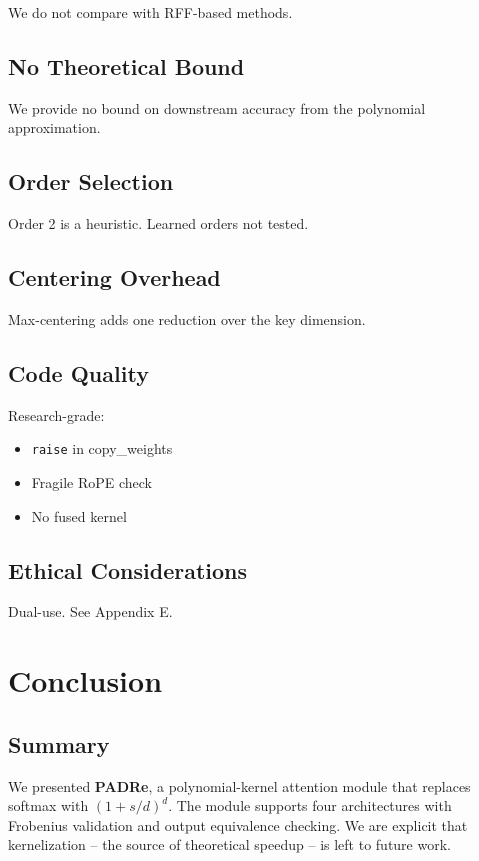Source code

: We do not compare with RFF-based methods.

\subsection{No Theoretical Bound}

We provide no bound on downstream accuracy from the polynomial approximation.

\subsection{Order Selection}

Order 2 is a heuristic. Learned orders not tested.

\subsection{Centering Overhead}

Max-centering adds one reduction over the key dimension.

\subsection{Code Quality}

Research-grade:
\begin{itemize}
\item \texttt{raise} in copy\_weights
\item Fragile RoPE check
\item No fused kernel

\end{itemize}
\subsection{Ethical Considerations}

Dual-use. See Appendix E.



\section{Conclusion}

\subsection{Summary}

We presented \textbf{PADRe}, a polynomial-kernel attention module that replaces 
softmax with $(1 + s/d)^d$. The module supports four architectures with 
Frobenius validation and output equivalence checking. We are explicit that 
kernelization -- the source of theoretical speedup -- is left to future work.

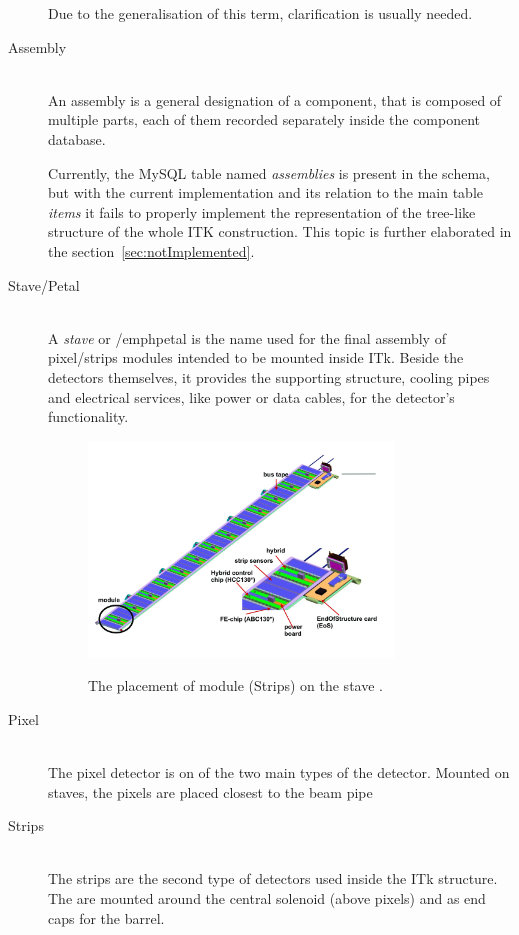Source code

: \begin{description}
	Due to the generalisation of this term, clarification is usually needed.
	
	\item[Assembly] \hfil \\
		An assembly is a general designation of a component, that is composed of multiple parts, each of them recorded separately inside the component database.

		Currently, the MySQL table named \emph{assemblies} is present in the schema, \cite[p82]{sverma} but with the current implementation and its relation to the main table \emph{items} it fails to properly implement the representation of the tree-like structure of the whole ITK construction. This topic is further elaborated in the section~\ref{sec:notImplemented}. 
		
	\item[Stave/Petal] \hfil \\
		A \emph{stave} or /emph{petal} is the name used for the final assembly of pixel/strips modules intended to be mounted inside ITk. Beside the detectors themselves, it provides the supporting structure, cooling pipes and electrical services, like power or data cables, for the detector's functionality. \cite[p20]{sverma}
		
	
		\begin{figure}[!ht]
			\centering
			\includegraphics[width=0.8\textwidth]{img/moduleOnStave.jpg}\\	
			\caption{The placement of module (Strips) on the stave \cite[slide 14]{lankfordReviewStrips}.}
		\end{figure}


	\item[Pixel] \hfil \\
		The pixel detector is on of the two main types of the detector. Mounted on staves, the pixels are placed closest to the beam pipe
	\item[Strips] \hfil \\
		The strips are the second type of detectors used inside the ITk structure. The are mounted around the central solenoid (above pixels) and as end caps for the barrel.


\end{description}
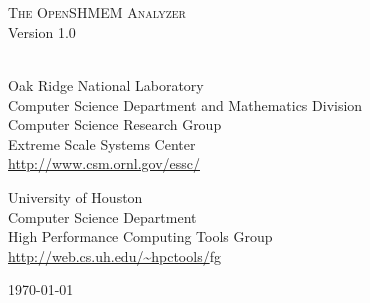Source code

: \begin{titlepage}
  \begin{center}

    \vspace{1.0in} ~ \\

    \HRule \\[0.1in]
    {\LARGE \textsc{The OpenSHMEM Analyzer}} \\
    \vspace{0.2in}
    {\LARGE Version 1.0} \\
    \HRule \\[0.5in]

    \vspace{0.5in}

    Oak Ridge National Laboratory \\
    Computer Science Department and Mathematics Division \\
    Computer Science Research Group \\
    Extreme Scale Systems Center \\
    \vspace{0.1in}
    \url{http://www.csm.ornl.gov/essc/}

    \vspace{0.4in}

    University of Houston \\
    Computer Science Department \\
    High Performance Computing Tools Group \\
    \vspace{0.1in}
    \url{http://web.cs.uh.edu/~hpctools/}fg

    \vspace{1.0in}

    \today

  \end{center}
\end{titlepage}
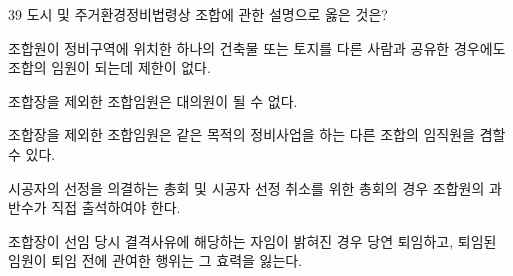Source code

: \begin{question}{39}
도시 및 주거환경정비법령상 조합에 관한 설명으로 옳은 것은?
\begin{choices}
  \item 조합원이 정비구역에 위치한 하나의 건축물 또는 토지를 다른 사람과 공유한 경우에도 조합의 임원이 되는데 제한이 없다.
  \item 조합장을 제외한 조합임원은 대의원이 될 수 없다.
  \item 조합장을 제외한 조합임원은 같은 목적의 정비사업을 하는 다른 조합의 임직원을 겸할 수 있다.
  \item 시공자의 선정을 의결하는 총회 및 시공자 선정 취소를 위한 총회의 경우 조합원의 과반수가 직접 출석하여야 한다.
  \item 조합장이 선임 당시 결격사유에 해당하는 자임이 밝혀진 경우 당연 퇴임하고, 퇴임된 임원이 퇴임 전에 관여한 행위는 그 효력을 잃는다.
\end{choices}
\end{question}
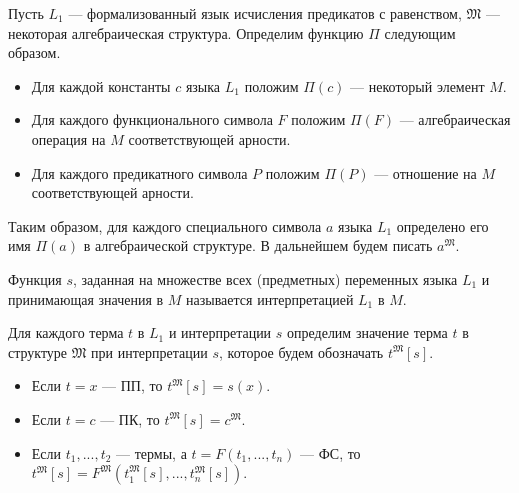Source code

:     \begin{Def}
        Пусть $L_1$ --- формализованный язык исчисления предикатов с равенством, $\mathfrak{M}$ --- некоторая алгебраическая структура. Определим функцию $\Pi$ следующим образом.
        \begin{itemize}
            \item Для каждой константы $c$ языка $L_1$ положим $\Pi(c)$ --- некоторый элемент $M$.
            \item Для каждого функционального символа $F$ положим $\Pi(F)$ --- алгебраическая операция на $M$ соответствующей арности.
            \item Для каждого предикатного символа $P$ положим $\Pi(P)$ --- отношение на $M$ соответствующей арности.
        \end{itemize}
        Таким образом, для каждого специального символа $a$ языка $L_1$ определено его имя $\Pi(a)$ в алгебраической структуре. В дальнейшем будем писать $a^{\mathfrak{M}}$.
    \end{Def}


    \begin{Def}
        Функция $s$, заданная на множестве всех (предметных) переменных языка $L_1$ и принимающая значения в $M$ называется интерпретацией $L_1$ в $M$.
    \end{Def}

    \begin{Def}
        Для каждого терма $t$ в $L_1$ и интерпретации $s$  определим значение терма $t$ в структуре $\mathfrak{M}$ при интерпретации $s$, которое будем обозначать $t^{\mathfrak{M}}[s]$.
        \begin{itemize}
            \item Если $t = x$ --- ПП, то $t^{\mathfrak{M}}[s] = s(x)$.
            \item Если $t = c$ --- ПК, то $t^{\mathfrak{M}}[s] = c^{\mathfrak{M}}$. 
            \item Если $t_1, ..., t_2$ --- термы, а $t = F(t_1, ..., t_n)$ --- ФС, то $t^{\mathfrak{M}}[s] = F^{\mathfrak{M}}(t_1^{\mathfrak{M}}[s], ..., t_n^{\mathfrak{M}}[s])$.
        \end{itemize}
    \end{Def}

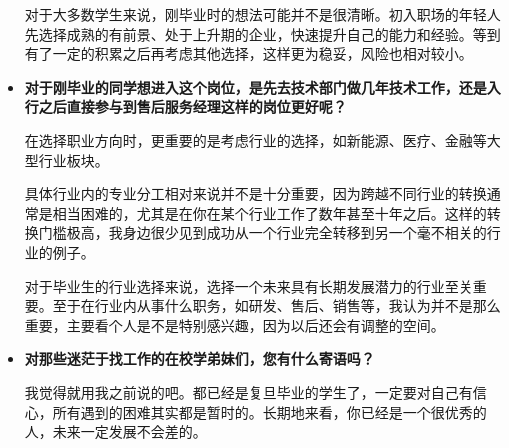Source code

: \begin{itemize}
对于大多数学生来说，刚毕业时的想法可能并不是很清晰。初入职场的年轻人先选择成熟的有前景、处于上升期的企业，快速提升自己的能力和经验。等到有了一定的积累之后再考虑其他选择，这样更为稳妥，风险也相对较小。

    \item \textbf{对于刚毕业的同学想进入这个岗位，是先去技术部门做几年技术工作，还是入行之后直接参与到售后服务经理这样的岗位更好呢？}

    在选择职业方向时，更重要的是考虑行业的选择，如新能源、医疗、金融等大型行业板块。

具体行业内的专业分工相对来说并不是十分重要，因为跨越不同行业的转换通常是相当困难的，尤其是在你在某个行业工作了数年甚至十年之后。这样的转换门槛极高，我身边很少见到成功从一个行业完全转移到另一个毫不相关的行业的例子。

对于毕业生的行业选择来说，选择一个未来具有长期发展潜力的行业至关重要。至于在行业内从事什么职务，如研发、售后、销售等，我认为并不是那么重要，主要看个人是不是特别感兴趣，因为以后还会有调整的空间。

    \item \textbf{对那些迷茫于找工作的在校学弟妹们，您有什么寄语吗？}

    我觉得就用我之前说的吧。都已经是复旦毕业的学生了，一定要对自己有信心，所有遇到的困难其实都是暂时的。长期地来看，你已经是一个很优秀的人，未来一定发展不会差的。
    
\end{itemize}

+-------+

DESCRIPTION OF THE TASK |
For this exercise, return the data above exactly and leave every picture out.

REPLY |
Source code

: We do not compare with RFF-based methods.

\subsection{No Theoretical Bound}

We provide no bound on downstream accuracy from the polynomial approximation.

\subsection{Order Selection}

Order 2 is a heuristic. Learned orders not tested.

\subsection{Centering Overhead}

Max-centering adds one reduction over the key dimension.

\subsection{Code Quality}

Research-grade:
\begin{itemize}
\item \texttt{raise} in copy\_weights
\item Fragile RoPE check
\item No fused kernel

\end{itemize}
\subsection{Ethical Considerations}

Dual-use. See Appendix E.



\section{Conclusion}

\subsection{Summary}

We presented \textbf{PADRe}, a polynomial-kernel attention module that replaces 
softmax with $(1 + s/d)^d$. The module supports four architectures with 
Frobenius validation and output equivalence checking. We are explicit that 
kernelization -- the source of theoretical speedup -- is left to future work.

Source code

: \begin{description}
	Due to the generalisation of this term, clarification is usually needed.
	
	\item[Assembly] \hfil \\
		An assembly is a general designation of a component, that is composed of multiple parts, each of them recorded separately inside the component database.

		Currently, the MySQL table named \emph{assemblies} is present in the schema, \cite[p82]{sverma} but with the current implementation and its relation to the main table \emph{items} it fails to properly implement the representation of the tree-like structure of the whole ITK construction. This topic is further elaborated in the section~\ref{sec:notImplemented}. 
		
	\item[Stave/Petal] \hfil \\
		A \emph{stave} or /emph{petal} is the name used for the final assembly of pixel/strips modules intended to be mounted inside ITk. Beside the detectors themselves, it provides the supporting structure, cooling pipes and electrical services, like power or data cables, for the detector's functionality. \cite[p20]{sverma}
		
	
		\begin{figure}[!ht]
			\centering
			\includegraphics[width=0.8\textwidth]{img/moduleOnStave.jpg}\\	
			\caption{The placement of module (Strips) on the stave \cite[slide 14]{lankfordReviewStrips}.}
		\end{figure}


	\item[Pixel] \hfil \\
		The pixel detector is on of the two main types of the detector. Mounted on staves, the pixels are placed closest to the beam pipe
	\item[Strips] \hfil \\
		The strips are the second type of detectors used inside the ITk structure. The are mounted around the central solenoid (above pixels) and as end caps for the barrel.


\end{description}
Source code

: \begin{titlepage}
  \begin{center}

    \vspace{1.0in} ~ \\

    \HRule \\[0.1in]
    {\LARGE \textsc{The OpenSHMEM Analyzer}} \\
    \vspace{0.2in}
    {\LARGE Version 1.0} \\
    \HRule \\[0.5in]

    \vspace{0.5in}

    Oak Ridge National Laboratory \\
    Computer Science Department and Mathematics Division \\
    Computer Science Research Group \\
    Extreme Scale Systems Center \\
    \vspace{0.1in}
    \url{http://www.csm.ornl.gov/essc/}

    \vspace{0.4in}

    University of Houston \\
    Computer Science Department \\
    High Performance Computing Tools Group \\
    \vspace{0.1in}
    \url{http://web.cs.uh.edu/~hpctools/}fg

    \vspace{1.0in}

    \today

  \end{center}
\end{titlepage}
Source code

: \begin{question}{39}
도시 및 주거환경정비법령상 조합에 관한 설명으로 옳은 것은?
\begin{choices}
  \item 조합원이 정비구역에 위치한 하나의 건축물 또는 토지를 다른 사람과 공유한 경우에도 조합의 임원이 되는데 제한이 없다.
  \item 조합장을 제외한 조합임원은 대의원이 될 수 없다.
  \item 조합장을 제외한 조합임원은 같은 목적의 정비사업을 하는 다른 조합의 임직원을 겸할 수 있다.
  \item 시공자의 선정을 의결하는 총회 및 시공자 선정 취소를 위한 총회의 경우 조합원의 과반수가 직접 출석하여야 한다.
  \item 조합장이 선임 당시 결격사유에 해당하는 자임이 밝혀진 경우 당연 퇴임하고, 퇴임된 임원이 퇴임 전에 관여한 행위는 그 효력을 잃는다.
\end{choices}
\end{question}
Source code

:     \begin{Def}
        Пусть $L_1$ --- формализованный язык исчисления предикатов с равенством, $\mathfrak{M}$ --- некоторая алгебраическая структура. Определим функцию $\Pi$ следующим образом.
        \begin{itemize}
            \item Для каждой константы $c$ языка $L_1$ положим $\Pi(c)$ --- некоторый элемент $M$.
            \item Для каждого функционального символа $F$ положим $\Pi(F)$ --- алгебраическая операция на $M$ соответствующей арности.
            \item Для каждого предикатного символа $P$ положим $\Pi(P)$ --- отношение на $M$ соответствующей арности.
        \end{itemize}
        Таким образом, для каждого специального символа $a$ языка $L_1$ определено его имя $\Pi(a)$ в алгебраической структуре. В дальнейшем будем писать $a^{\mathfrak{M}}$.
    \end{Def}


    \begin{Def}
        Функция $s$, заданная на множестве всех (предметных) переменных языка $L_1$ и принимающая значения в $M$ называется интерпретацией $L_1$ в $M$.
    \end{Def}

    \begin{Def}
        Для каждого терма $t$ в $L_1$ и интерпретации $s$  определим значение терма $t$ в структуре $\mathfrak{M}$ при интерпретации $s$, которое будем обозначать $t^{\mathfrak{M}}[s]$.
        \begin{itemize}
            \item Если $t = x$ --- ПП, то $t^{\mathfrak{M}}[s] = s(x)$.
            \item Если $t = c$ --- ПК, то $t^{\mathfrak{M}}[s] = c^{\mathfrak{M}}$. 
            \item Если $t_1, ..., t_2$ --- термы, а $t = F(t_1, ..., t_n)$ --- ФС, то $t^{\mathfrak{M}}[s] = F^{\mathfrak{M}}(t_1^{\mathfrak{M}}[s], ..., t_n^{\mathfrak{M}}[s])$.
        \end{itemize}
    \end{Def}

Source code

: \begin{itemize}
对于大多数学生来说，刚毕业时的想法可能并不是很清晰。初入职场的年轻人先选择成熟的有前景、处于上升期的企业，快速提升自己的能力和经验。等到有了一定的积累之后再考虑其他选择，这样更为稳妥，风险也相对较小。

    \item \textbf{对于刚毕业的同学想进入这个岗位，是先去技术部门做几年技术工作，还是入行之后直接参与到售后服务经理这样的岗位更好呢？}

    在选择职业方向时，更重要的是考虑行业的选择，如新能源、医疗、金融等大型行业板块。

具体行业内的专业分工相对来说并不是十分重要，因为跨越不同行业的转换通常是相当困难的，尤其是在你在某个行业工作了数年甚至十年之后。这样的转换门槛极高，我身边很少见到成功从一个行业完全转移到另一个毫不相关的行业的例子。

对于毕业生的行业选择来说，选择一个未来具有长期发展潜力的行业至关重要。至于在行业内从事什么职务，如研发、售后、销售等，我认为并不是那么重要，主要看个人是不是特别感兴趣，因为以后还会有调整的空间。

    \item \textbf{对那些迷茫于找工作的在校学弟妹们，您有什么寄语吗？}

    我觉得就用我之前说的吧。都已经是复旦毕业的学生了，一定要对自己有信心，所有遇到的困难其实都是暂时的。长期地来看，你已经是一个很优秀的人，未来一定发展不会差的。
    
\end{itemize}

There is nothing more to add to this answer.